> [TASK TO CARRY OUT]: Work out how many lines in the data below contain the string "maps", and reply with that figure alone.

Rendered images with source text
^^^^

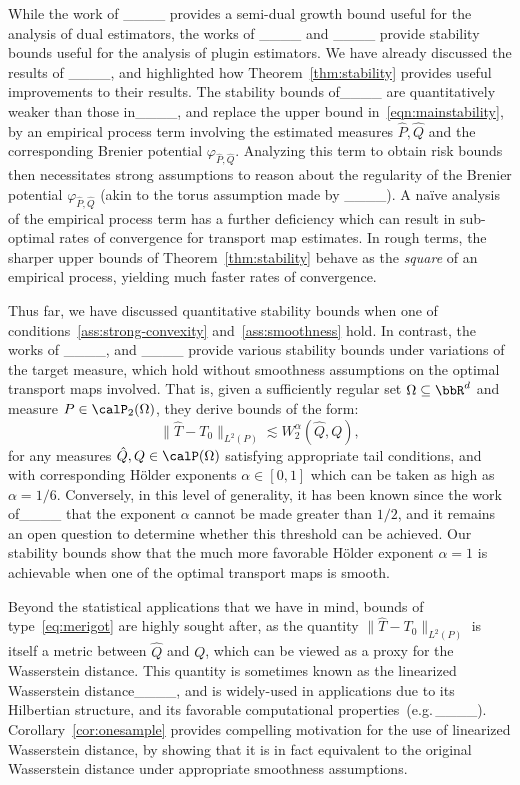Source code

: While the work of ____ provides a semi-dual growth bound useful for the analysis of dual estimators, the works of ____ and ____ provide stability bounds useful for the analysis of plugin estimators. We have already discussed the results of ____, and highlighted how Theorem~\ref{thm:stability} provides useful improvements to their results. The stability bounds of____ are quantitatively weaker than those in____, and replace the upper bound in~\eqref{eqn:mainstability}, by an empirical process term involving the estimated measures $\widehat{P}, \widehat{Q}$ and the corresponding Brenier potential $\varphi_{\widehat{P},\widehat{Q}}$. Analyzing this term to obtain risk bounds then necessitates strong assumptions to reason about the regularity of the Brenier potential $\varphi_{\widehat{P},\widehat{Q}}$ (akin to the torus assumption made by ____). 
A na\"{i}ve analysis of the empirical process term has a further deficiency which can result in sub-optimal rates of convergence for transport map estimates. In rough terms, the sharper upper bounds of Theorem~\ref{thm:stability} behave as the \emph{square} of an empirical process, yielding much faster rates of convergence.

Thus far, we have discussed
quantitative stability bounds
when one of conditions~\ref{ass:strong-convexity}
and~\ref{ass:smoothness} hold. 
In contrast, the works of ____, and ____  provide various stability bounds under variations of the target measure, which hold without smoothness assumptions on the optimal transport maps involved. That is, 
given a sufficiently regular
set $\Omega \subseteq \bbR^d$
and measure $P \in \calP_2(\Omega)$,
they derive bounds of the form:
\begin{equation}
\label{eq:merigot}
\|\hat T - T_0\|_{L^2(P)} \lesssim  W_2^\alpha(\hat Q,Q),
\end{equation}
for any measures $\hat Q,Q \in \calP(\Omega)$
satisfying appropriate tail conditions,
and with corresponding H\"older exponents $\alpha\in[0,1]$
which can be taken as high as $\alpha=1/6$.
Conversely, in this level
of generality, it
has been known since the work
of____
that the exponent $\alpha$ cannot be made greater than $1/2$, 
and it remains an open question to determine
whether this threshold can be achieved.
Our stability bounds show that 
the much more favorable H\"older exponent $\alpha=1$
is achievable when one of the optimal
transport maps is smooth. 

Beyond the statistical applications
that we have in mind, 
bounds of type~\eqref{eq:merigot} are highly sought after, as
the quantity $\|\hat T-T_0\|_{L^2(P)}$
is itself a metric between
$\hat Q$ and $Q$, which can be viewed as a proxy
for the Wasserstein distance. 
This quantity is sometimes
known as the linearized Wasserstein distance____,
and is widely-used in applications
due to its Hilbertian structure, and  its favorable computational properties~(e.g.\,____). 
Corollary~\ref{cor:onesample} provides 
compelling motivation for the use of 
linearized Wasserstein distance, by showing
that it is in fact equivalent to the
original Wasserstein distance
under appropriate smoothness assumptions.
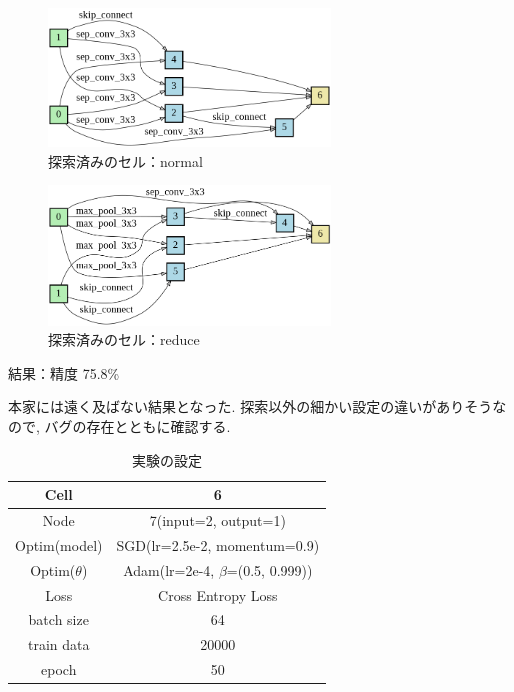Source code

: \documentclass[twocolumn]{jarticle}     %
\begin{document}
\begin{figure}[tb]
	\begin{center}
		\includegraphics[clip,width=7.5cm]{complete_normal.png}
		\caption{探索済みのセル：normal}
		\label{fig:nor}
	\end{center}
\end{figure}
\begin{figure}[tb]
	\begin{center}
		\includegraphics[clip,width=7.5cm]{complete_reduce.png}
		\caption{探索済みのセル：reduce}
		\label{fig:red}
	\end{center}
\end{figure}

結果：精度 75.8\%

本家には遠く及ばない結果となった. 探索以外の細かい設定の違いがありそうなので, バグの存在とともに確認する.

\begin{table}[tb]
  \begin{center}
    \caption{実験の設定}
    \begin{tabular}{|c|c|} \hline
      Cell & 6 \\ \hline
      Node & 7(input=2, output=1) \\ \hline
      Optim(model) & SGD(lr=2.5e-2, momentum=0.9) \\ \hline
      Optim($\theta$) & Adam(lr=2e-4, $\beta$=(0.5, 0.999)) \\ \hline
      Loss & Cross Entropy Loss \\ \hline
      batch size & 64 \\ \hline
      train data & 20000 \\ \hline
      epoch & 50 \\ \hline
    \end{tabular}
    \label{tab:setting}
  \end{center}
\end{table}
\end{document}
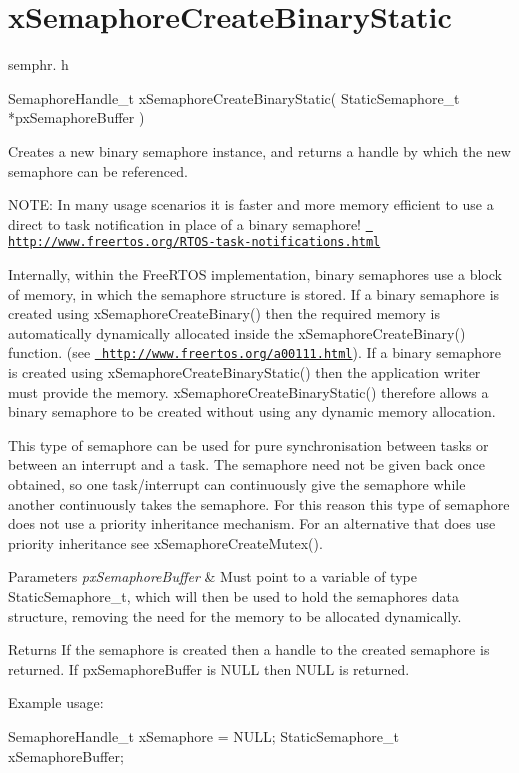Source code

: \hypertarget{group__x_semaphore_create_binary_static}{}\section{x\+Semaphore\+Create\+Binary\+Static}
\label{group__x_semaphore_create_binary_static}
semphr. h 
\begin{DoxyPre}SemaphoreHandle\_t xSemaphoreCreateBinaryStatic( StaticSemaphore\_t *pxSemaphoreBuffer )\end{DoxyPre}


Creates a new binary semaphore instance, and returns a handle by which the new semaphore can be referenced.

N\+O\+TE\+: In many usage scenarios it is faster and more memory efficient to use a direct to task notification in place of a binary semaphore! \href{http://www.freertos.org/RTOS-task-notifications.html}{\texttt{ http\+://www.\+freertos.\+org/\+R\+T\+O\+S-\/task-\/notifications.\+html}}

Internally, within the Free\+R\+T\+OS implementation, binary semaphores use a block of memory, in which the semaphore structure is stored. If a binary semaphore is created using x\+Semaphore\+Create\+Binary() then the required memory is automatically dynamically allocated inside the x\+Semaphore\+Create\+Binary() function. (see \href{http://www.freertos.org/a00111.html}{\texttt{ http\+://www.\+freertos.\+org/a00111.\+html}}). If a binary semaphore is created using x\+Semaphore\+Create\+Binary\+Static() then the application writer must provide the memory. x\+Semaphore\+Create\+Binary\+Static() therefore allows a binary semaphore to be created without using any dynamic memory allocation.

This type of semaphore can be used for pure synchronisation between tasks or between an interrupt and a task. The semaphore need not be given back once obtained, so one task/interrupt can continuously \textquotesingle{}give\textquotesingle{} the semaphore while another continuously \textquotesingle{}takes\textquotesingle{} the semaphore. For this reason this type of semaphore does not use a priority inheritance mechanism. For an alternative that does use priority inheritance see x\+Semaphore\+Create\+Mutex().


\begin{DoxyParams}{Parameters}
{\em px\+Semaphore\+Buffer} & Must point to a variable of type Static\+Semaphore\+\_\+t, which will then be used to hold the semaphore\textquotesingle{}s data structure, removing the need for the memory to be allocated dynamically.\\
\hline
\end{DoxyParams}
\begin{DoxyReturn}{Returns}
If the semaphore is created then a handle to the created semaphore is returned. If px\+Semaphore\+Buffer is N\+U\+LL then N\+U\+LL is returned.
\end{DoxyReturn}
Example usage\+: 
\begin{DoxyPre}
SemaphoreHandle\_t xSemaphore = NULL;
StaticSemaphore\_t xSemaphoreBuffer;\end{DoxyPre}



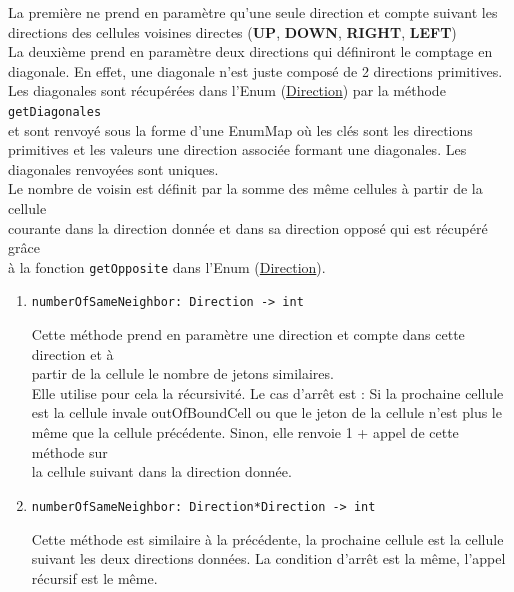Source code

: \documentclass[11pt]{article}
\begin{document}
\begin{enumerate}
La première ne prend en paramètre qu'une seule direction et compte suivant les\\
directions des cellules voisines directes (\textbf{UP}, \textbf{DOWN}, \textbf{RIGHT}, \textbf{LEFT})\\

La deuxième prend en paramètre deux directions qui définiront le comptage en\\
diagonale. En effet, une diagonale n'est juste composé de 2 directions primitives.\\

Les diagonales sont récupérées dans l'Enum (\hyperref[orged4a61f]{Direction}) par la méthode \texttt{getDiagonales}\\
et sont renvoyé sous la forme d'une EnumMap où les clés sont les directions\\
primitives et les valeurs une direction associée formant une diagonales. Les\\
diagonales renvoyées sont uniques.\\

Le nombre de voisin est définit par la somme des même cellules à partir de la cellule\\
courante dans la direction donnée et dans sa direction opposé qui est récupéré grâce\\
à la fonction \texttt{getOpposite} dans l'Enum (\hyperref[orged4a61f]{Direction}).\\

\begin{enumerate}
\item \texttt{numberOfSameNeighbor: Direction -> int}
\label{sec:orgc5507bb}

Cette méthode prend en paramètre une direction et compte dans cette direction et à\\
partir de la cellule le nombre de jetons similaires.\\

Elle utilise pour cela la récursivité. Le cas d'arrêt est : Si la prochaine cellule\\
est la cellule invale outOfBoundCell ou que le jeton de la cellule n'est plus le\\
même que la cellule précédente. Sinon, elle renvoie 1 + appel de cette méthode sur\\
la cellule suivant dans la direction donnée.\\

\item \texttt{numberOfSameNeighbor: Direction*Direction -> int}
\label{sec:org5dfb1b9}

Cette méthode est similaire à la précédente, la prochaine cellule est la cellule\\
suivant les deux directions données. La condition d'arrêt est la même, l'appel\\
récursif est le même.\\
\end{enumerate}
\end{enumerate}
\end{document}
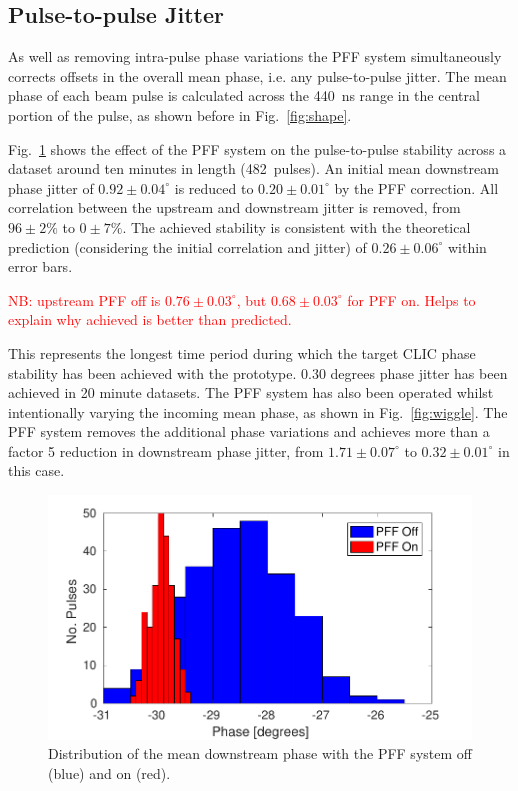 \documentclass[%
 reprint,
 amsmath,amssymb,
 prl,
]{revtex4-1}
\begin{document}
\subsection{\label{ss:meanJit}Pulse-to-pulse Jitter}

As well as removing intra-pulse phase variations the PFF system simultaneously 
corrects offsets in the overall mean phase, i.e. any pulse-to-pulse jitter. The 
mean phase of each beam pulse is calculated across the 440~ns range in the 
central portion of the pulse, as shown before in Fig.~\ref{fig:shape}.

Fig.~\ref{fig:meanJit} shows the effect of the PFF system on the pulse-to-pulse 
stability across a dataset around ten minutes in length (482~pulses). An 
initial mean downstream phase jitter of \(0.92\pm0.04^\circ\) is reduced to \(0.20\pm0.01^\circ\) by the PFF 
correction. All correlation between the upstream and downstream jitter is removed, from 
\(96\pm2\%\) to \(0\pm7\%\). The achieved stability is consistent with the theoretical prediction (considering the initial correlation and jitter) of \(0.26\pm0.06^\circ\) within error bars.

\textcolor{red}{NB: upstream PFF off is \(0.76\pm0.03^\circ\), but \(0.68\pm0.03^\circ\) for 
PFF on. Helps to explain why achieved is better than predicted.}

This represents the longest time period during which the target CLIC phase 
stability has been achieved with the prototype. 0.30 degrees phase jitter has 
been achieved in 20 minute datasets. The PFF system has also been operated 
whilst intentionally varying the incoming mean phase, as shown in 
Fig.~\ref{fig:wiggle}. The PFF system removes the additional phase variations 
and achieves more than a factor 5 reduction in downstream phase jitter, from 
\(1.71\pm0.07^\circ\) to \(0.32\pm0.01^\circ\) in this case.

\begin{figure}
\includegraphics[width=\columnwidth]{figs/meanJit}%
\caption{\label{fig:meanJit}Distribution of the mean downstream phase with the 
PFF system off (blue) and on (red).}
\end{figure}
\end{document}

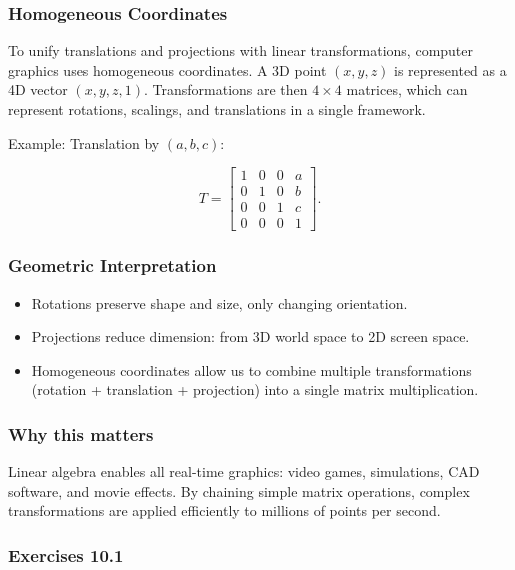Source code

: \documentclass[
  12pt,
  a4paper,
]{article}
\begin{document}
\subsubsection{Homogeneous Coordinates}\label{homogeneous-coordinates}

To unify translations and projections with linear transformations,
computer graphics uses homogeneous coordinates. A 3D point \((x,y,z)\)
is represented as a 4D vector \((x,y,z,1)\). Transformations are then
\(4 \times 4\) matrices, which can represent rotations, scalings, and
translations in a single framework.

Example: Translation by \((a,b,c)\):

\[T = \begin{bmatrix}
1 & 0 & 0 & a \\
0 & 1 & 0 & b \\
0 & 0 & 1 & c \\
0 & 0 & 0 & 1
\end{bmatrix}.\]

\subsubsection{Geometric
Interpretation}\label{geometric-interpretation-23}

\begin{itemize}
\item
  Rotations preserve shape and size, only changing orientation.
\item
  Projections reduce dimension: from 3D world space to 2D screen space.
\item
  Homogeneous coordinates allow us to combine multiple transformations
  (rotation + translation + projection) into a single matrix
  multiplication.
\end{itemize}

\subsubsection{Why this matters}\label{why-this-matters-36}

Linear algebra enables all real-time graphics: video games, simulations,
CAD software, and movie effects. By chaining simple matrix operations,
complex transformations are applied efficiently to millions of points
per second.

\subsubsection{Exercises 10.1}\label{exercises-101}
\end{document}
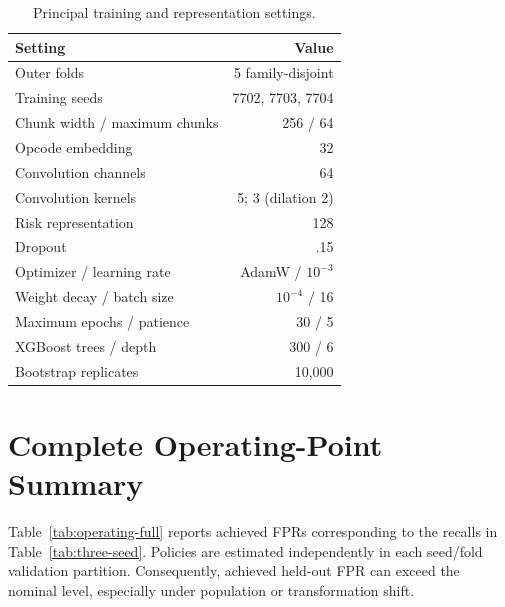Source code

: \documentclass[conference]{IEEEtran}
\begin{document}
\begin{table}[h]
  \centering
  \caption{Principal training and representation settings.}
  \label{tab:hyperparameters}
  \scriptsize
  \setlength{\tabcolsep}{3.0pt}
  \begin{tabular}{@{}lr@{}}
    \toprule
    Setting & Value \\
    \midrule
    Outer folds & 5 family-disjoint \\
    Training seeds & 7702, 7703, 7704 \\
    Chunk width / maximum chunks & 256 / 64 \\
    Opcode embedding & 32 \\
    Convolution channels & 64 \\
    Convolution kernels & 5; 3 (dilation 2) \\
    Risk representation & 128 \\
    Dropout & .15 \\
    Optimizer / learning rate & AdamW / $10^{-3}$ \\
    Weight decay / batch size & $10^{-4}$ / 16 \\
    Maximum epochs / patience & 30 / 5 \\
    XGBoost trees / depth & 300 / 6 \\
    Bootstrap replicates & 10,000 \\
    \bottomrule
  \end{tabular}
\end{table}

\section{Complete Operating-Point Summary}
\label{app:operating}

Table~\ref{tab:operating-full} reports achieved FPRs corresponding to the recalls in
Table~\ref{tab:three-seed}. Policies are estimated independently in each seed/fold validation
partition. Consequently, achieved held-out FPR can exceed the nominal level, especially under
population or transformation shift.
\end{document}
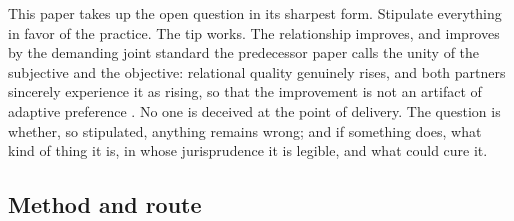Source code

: \documentclass[11pt,a4paper]{article}
\begin{document}
This paper takes up the open question in its sharpest form. Stipulate everything in favor of the practice. The tip works. The relationship improves, and improves by the demanding joint standard the predecessor paper calls the unity of the subjective and the objective: relational quality genuinely rises, and both partners sincerely experience it as rising, so that the improvement is not an artifact of adaptive preference \parencite{sen1999development,nussbaum2000women}. No one is deceived at the point of delivery. The question is whether, so stipulated, anything remains wrong; and if something does, what kind of thing it is, in whose jurisprudence it is legible, and what could cure it.

\subsection{Method and route}
\label{p02:sec:intro-method}
\end{document}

^^^^

> [REPLY TO THE EXERCISE]: 2